**Task brief:** Needed from the entries below: every line that holds the word "human".

**Saved entries:**

————————

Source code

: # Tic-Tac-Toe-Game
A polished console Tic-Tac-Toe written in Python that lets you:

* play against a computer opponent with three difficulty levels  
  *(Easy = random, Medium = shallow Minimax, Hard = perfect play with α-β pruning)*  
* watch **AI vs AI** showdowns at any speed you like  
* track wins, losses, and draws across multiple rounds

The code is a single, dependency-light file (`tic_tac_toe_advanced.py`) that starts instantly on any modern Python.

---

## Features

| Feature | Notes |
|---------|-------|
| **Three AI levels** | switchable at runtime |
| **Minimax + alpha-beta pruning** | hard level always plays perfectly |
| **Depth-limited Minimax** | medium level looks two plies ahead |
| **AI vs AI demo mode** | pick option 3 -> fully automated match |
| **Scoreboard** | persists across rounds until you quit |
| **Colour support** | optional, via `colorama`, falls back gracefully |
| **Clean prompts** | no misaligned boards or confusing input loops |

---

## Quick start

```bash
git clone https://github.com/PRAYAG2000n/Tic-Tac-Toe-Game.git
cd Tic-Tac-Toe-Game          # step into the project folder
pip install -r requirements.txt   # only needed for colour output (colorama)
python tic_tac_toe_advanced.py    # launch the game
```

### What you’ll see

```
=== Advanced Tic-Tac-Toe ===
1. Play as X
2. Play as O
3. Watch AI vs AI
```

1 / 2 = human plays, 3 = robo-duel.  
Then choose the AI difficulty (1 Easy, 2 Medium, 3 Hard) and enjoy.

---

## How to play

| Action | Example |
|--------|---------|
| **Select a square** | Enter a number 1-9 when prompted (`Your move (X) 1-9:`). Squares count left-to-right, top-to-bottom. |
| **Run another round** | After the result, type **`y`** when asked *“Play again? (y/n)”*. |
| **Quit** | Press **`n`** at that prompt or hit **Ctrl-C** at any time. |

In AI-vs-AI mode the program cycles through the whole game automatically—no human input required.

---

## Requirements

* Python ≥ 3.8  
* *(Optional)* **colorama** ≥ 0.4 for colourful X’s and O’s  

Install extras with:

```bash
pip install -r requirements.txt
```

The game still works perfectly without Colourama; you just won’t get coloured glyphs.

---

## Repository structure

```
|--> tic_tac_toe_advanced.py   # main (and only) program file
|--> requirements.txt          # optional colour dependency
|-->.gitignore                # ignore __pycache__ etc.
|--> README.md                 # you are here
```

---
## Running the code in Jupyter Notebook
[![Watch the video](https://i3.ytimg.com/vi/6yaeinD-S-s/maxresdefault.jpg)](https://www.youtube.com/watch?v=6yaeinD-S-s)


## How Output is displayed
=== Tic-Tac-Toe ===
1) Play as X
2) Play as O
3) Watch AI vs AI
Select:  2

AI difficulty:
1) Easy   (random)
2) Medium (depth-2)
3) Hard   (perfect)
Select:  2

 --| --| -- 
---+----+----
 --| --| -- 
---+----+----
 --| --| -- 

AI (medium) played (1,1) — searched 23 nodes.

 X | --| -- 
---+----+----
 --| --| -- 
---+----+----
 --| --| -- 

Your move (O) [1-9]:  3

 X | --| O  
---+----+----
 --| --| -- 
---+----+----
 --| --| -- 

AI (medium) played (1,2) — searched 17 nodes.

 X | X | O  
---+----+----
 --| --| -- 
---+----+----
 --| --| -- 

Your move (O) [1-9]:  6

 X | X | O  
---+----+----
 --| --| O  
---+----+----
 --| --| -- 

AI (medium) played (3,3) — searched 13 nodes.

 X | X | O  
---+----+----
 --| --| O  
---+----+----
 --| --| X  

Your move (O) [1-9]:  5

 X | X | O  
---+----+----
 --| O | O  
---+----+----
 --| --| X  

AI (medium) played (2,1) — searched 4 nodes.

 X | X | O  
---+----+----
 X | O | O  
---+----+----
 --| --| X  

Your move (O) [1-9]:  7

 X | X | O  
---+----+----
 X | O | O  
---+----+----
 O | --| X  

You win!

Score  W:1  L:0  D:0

————————

**Problem solution:**
1 / 2 = human plays, 3 = robo-duel.  
In AI-vs-AI mode the program cycles through the whole game automatically—no human input required.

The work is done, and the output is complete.